I could never see a single bad thing in him, to me he was perfect, just like out of a movie. I only ever wanted somebody like him, ever since I was able to think for myself.

I had never really minded the little arguments that we would have, they never really were anything serious. But he would get angry and so would I. They were over stupid little dumb things, so it never bothered me all too much. But he would say things that were a bit threatening, but I would quickly forget about it when he would apologize and hug me. Everything he did blinded me, his hugs, his kisses, our funny conversations. He had kept a side of himself away from me, or he kept his real self away from me. All of the signs were there, little threats, distance, arguments, anger to where he might hit something or get up in my face.
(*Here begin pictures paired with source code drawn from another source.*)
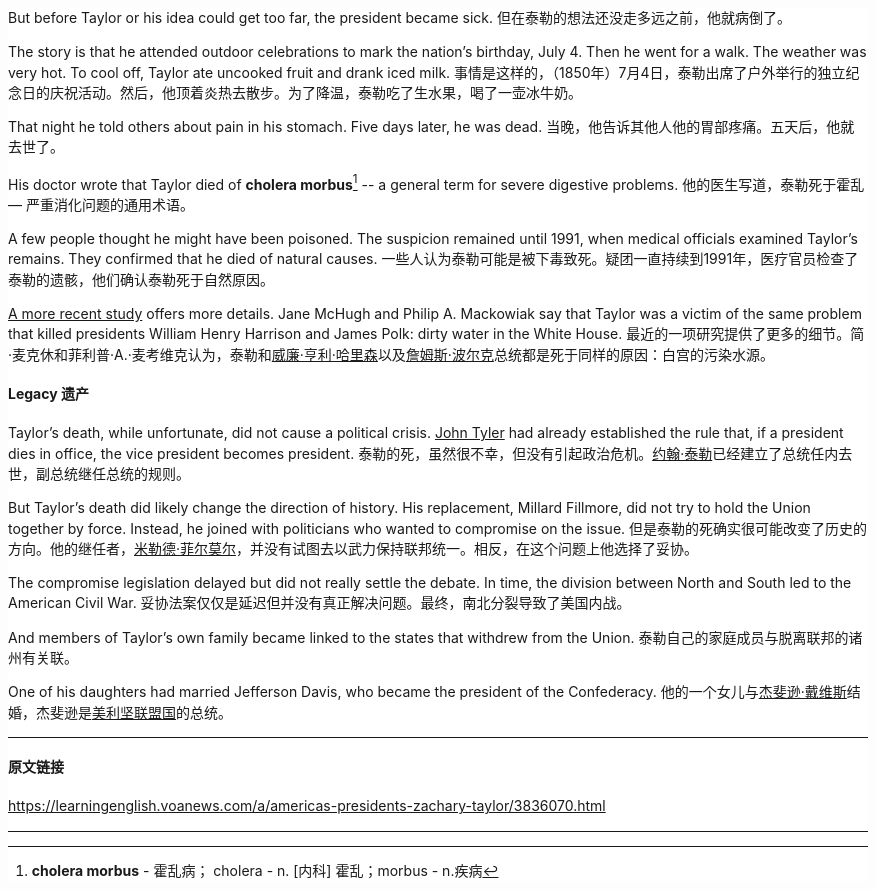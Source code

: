 But before Taylor or his idea could get too far, the president became sick.
但在泰勒的想法还没走多远之前，他就病倒了。

The story is that he attended outdoor celebrations to mark the nation’s birthday, July 4. Then he went for a walk. The weather was very hot. To cool off, Taylor ate uncooked fruit and drank iced milk.
事情是这样的，（1850年）7月4日，泰勒出席了户外举行的独立纪念日的庆祝活动。然后，他顶着炎热去散步。为了降温，泰勒吃了生水果，喝了一壶冰牛奶。

That night he told others about pain in his stomach. Five days later, he was dead.
当晚，他告诉其他人他的胃部疼痛。五天后，他就去世了。

His doctor wrote that Taylor died of **cholera morbus**[^8] -- a general term for severe digestive problems.
他的医生写道，泰勒死于霍乱 — 严重消化问题的通用术语。

[^8]: **cholera morbus** - 霍乱病； cholera - n. [内科] 霍乱；morbus - n.疾病

A few people thought he might have been poisoned. The suspicion remained until 1991, when medical officials examined Taylor’s remains. They confirmed that he died of natural causes.
一些人认为泰勒可能是被下毒致死。疑团一直持续到1991年，医疗官员检查了泰勒的遗骸，他们确认泰勒死于自然原因。

[A more recent study](https://academic.oup.com/cid/article/59/7/990/2895539/Death-in-the-White-House-President-William-Henry) offers more details. Jane McHugh and Philip A. Mackowiak say that Taylor was a victim of the same problem that killed presidents William Henry Harrison and James Polk: dirty water in the White House.
最近的一项研究提供了更多的细节。简·麦克休和菲利普·A.·麦考维克认为，泰勒和[威廉·亨利·哈里森](https://www.jianshu.com/p/7db606749e6b)以及[詹姆斯·波尔克](https://www.jianshu.com/p/79cbe1d0fe36)总统都是死于同样的原因：白宫的污染水源。

#### Legacy 遗产

Taylor’s death, while unfortunate, did not cause a political crisis. [John Tyler](https://learningenglish.voanews.com/a/3817979.html) had already established the rule that, if a president dies in office, the vice president becomes president.
泰勒的死，虽然很不幸，但没有引起政治危机。[约翰·泰勒](https://www.jianshu.com/p/af7bbd6e2fcb)已经建立了总统任内去世，副总统继任总统的规则。

But Taylor’s death did likely change the direction of history. His replacement, Millard Fillmore, did not try to hold the Union together by force. Instead, he joined with politicians who wanted to compromise on the issue.
但是泰勒的死确实很可能改变了历史的方向。他的继任者，[米勒德·菲尔莫尔](https://baike.baidu.com/item/米勒德·菲尔莫尔)，并没有试图去以武力保持联邦统一。相反，在这个问题上他选择了妥协。

The compromise legislation delayed but did not really settle the debate. In time, the division between North and South led to the American Civil War.
妥协法案仅仅是延迟但并没有真正解决问题。最终，南北分裂导致了美国内战。

And members of Taylor’s own family became linked to the states that withdrew from the Union.
泰勒自己的家庭成员与脱离联邦的诸州有关联。

One of his daughters had married Jefferson Davis, who became the president of the Confederacy.
他的一个女儿与[杰斐逊·戴维斯](https://baike.baidu.com/item/杰弗逊·汉密尔顿·戴维斯)结婚，杰斐逊是[美利坚联盟国](https://baike.baidu.com/item/美利坚联盟国/9670046)的总统。

---
#### 原文链接
<https://learningenglish.voanews.com/a/americas-presidents-zachary-taylor/3836070.html>

---
[^1]: **trait** - *n.* a quality that makes one person or thing different from another - 特性


[^9]: **public opinion** - 民意；公众舆论
[^6]: **take a stand** - 表态；采取立场；表明立场
[^7]: **cut out of** - 夺走；从......裁出
[^2]: **plantation** *- n.* a large area of land especially in a hot part of the world where crops (such as cotton) are grown - 种植园，尤其是热带种植农作物（如棉花）的地方。
[^3]: **hell** - *n.* the place where the devil lives and where evil people go after they die according to some religions; "go to hell" is an informal, impolite expression used to show that you are very angry with someone - 地狱
[^4]: **dramatic** - *adj.* greatly affecting people's emotions - 戏剧性的；引人注目的
[^5]: **Old Rough and Ready** - 老而弥坚，准备有素；机灵的大老粗；精悍的老粗 ；顶用的大老粗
They were just little things, something somebody might do everyday and really not mean it.

I look back at it now and wish my past self wasn't so stupid or blind. Sometimes I blame myself for what happened... I still love him, and I think I always will. But one thing is for sure, he will always have a special place in my heart, and I will never forget him.

Chapter 1

What a funny way to meet somebody...

We didn't know each other from school, or since we had been kids. We did not meet in your typical romantic or friend of a friends way. We met each other when I accidentally backed up into his car. Once I realized I had just hit somebody's car I pulled forward and quickly got out. I was 18 at the time, and had not been driving for that long. I was in a panic. Repeating over and over again, "I'm so so sorry!" and to my surprise the guy was calm. Tears streaming down my cheek I watched him look at his car then mine, then walk over to me. "It's quite alright." He laughed, "And don't worry I'm not mad. I have been in your situation one to many times." His laughing calmed me down a bit, and I laughed a little myself. Once I finally got a good look at him I became embarrassed, he looked around my age, and to me, he looked like a model. "My name is Isaac." He said as he put his hand out to shake mine. "Oh, my name is Rose." I said as I wiped away my tears with one hand and used the other to shake his. "Don't worry about it, you didn't do much damage to either of our cars, there are only a few dents." Isaac motioned to the tail end of my car and the front of his. He was right, there were only small dents on both of our cars. I sighed in relief and directed my attention back to him. "I am really sorry, I was just in a hurry." Isaac smiled and nodded, "I get that." There was a bit of awkward silence. But after a few long seconds Isaac finally broke it off, "Well," Isaac said clapping his hands together, "I think I am going to sue anyways." He laughed but it didn't process in my mind that he was joking. I started to panic and he quickly realized, "No no I am kidding." Isaac laughed, "Relax, Rose is it?" I nodded as I calmed down and giggled at the situation. "I am sure we can make a deal, your number and a date?" I stood there surprised at what Isaac was asking me. Hell I thought he was just joking again. I laughed a bit but the expression on his face did not say he was joking. "Oh." I laughed to myself and nodded grinning from ear to ear. "Sure." I went to my car and grabbed a piece of paper and pen and wrote down my number for him. "Thanks." He said as he took the paper and stuffed it in his back pocket. "I will call you later, try not to be in such a hurry." He laughed and so did I.